▶ Your instructions
Each line of the entries below that includes "Prove" belongs in your answer.

= Beginning of Section =

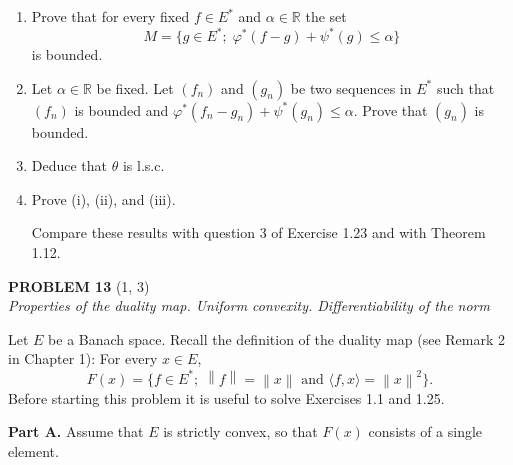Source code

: \documentclass[12pt]{article}
\newcommand{\norm}[1]{\left\|#1\right\|}
\newcommand{\ip}[2]{\langle #1, #2 \rangle}
\newcommand{\R}{\mathbb{R}}
\begin{document}
\begin{enumerate}
\item Prove that for every fixed $f \in E^*$ and $\alpha \in \R$ the set
\[
M = \{g \in E^*;\; \varphi^*(f-g) + \psi^*(g) \le \alpha\}
\]
is bounded.


\item Let $\alpha \in \R$ be fixed. Let $(f_n)$ and $(g_n)$ be two sequences in $E^*$ such that
$(f_n)$ is bounded and $\varphi^*(f_n - g_n) + \psi^*(g_n) \le \alpha$. Prove that $(g_n)$ is bounded.

\item Deduce that $\theta$ is l.s.c.

\item Prove (i), (ii), and (iii).

Compare these results with question 3 of Exercise 1.23 and with Theorem 1.12.
\end{enumerate}

\bigskip

\noindent\textbf{PROBLEM 13} (1, 3)\\[4pt]
\textit{Properties of the duality map. Uniform convexity. Differentiability of the norm}

\medskip

Let $E$ be a Banach space. Recall the definition of the duality map (see Remark 2 in Chapter 1):
For every $x \in E$,
\[
F(x) = \{f \in E^*;\; \norm{f} = \norm{x} \text{ and } \ip{f}{x} = \norm{x}^2\}.
\]
Before starting this problem it is useful to solve Exercises 1.1 and 1.25.

\medskip

\noindent\textbf{Part A.} Assume that $E$ is strictly convex, so that $F(x)$ consists of a single element.
\end{document}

= End of Section =

▶ Solution for this exercise
\item Prove that for every fixed $f \in E^*$ and $\alpha \in \R$ the set
$(f_n)$ is bounded and $\varphi^*(f_n - g_n) + \psi^*(g_n) \le \alpha$. Prove that $(g_n)$ is bounded.
\item Prove (i), (ii), and (iii).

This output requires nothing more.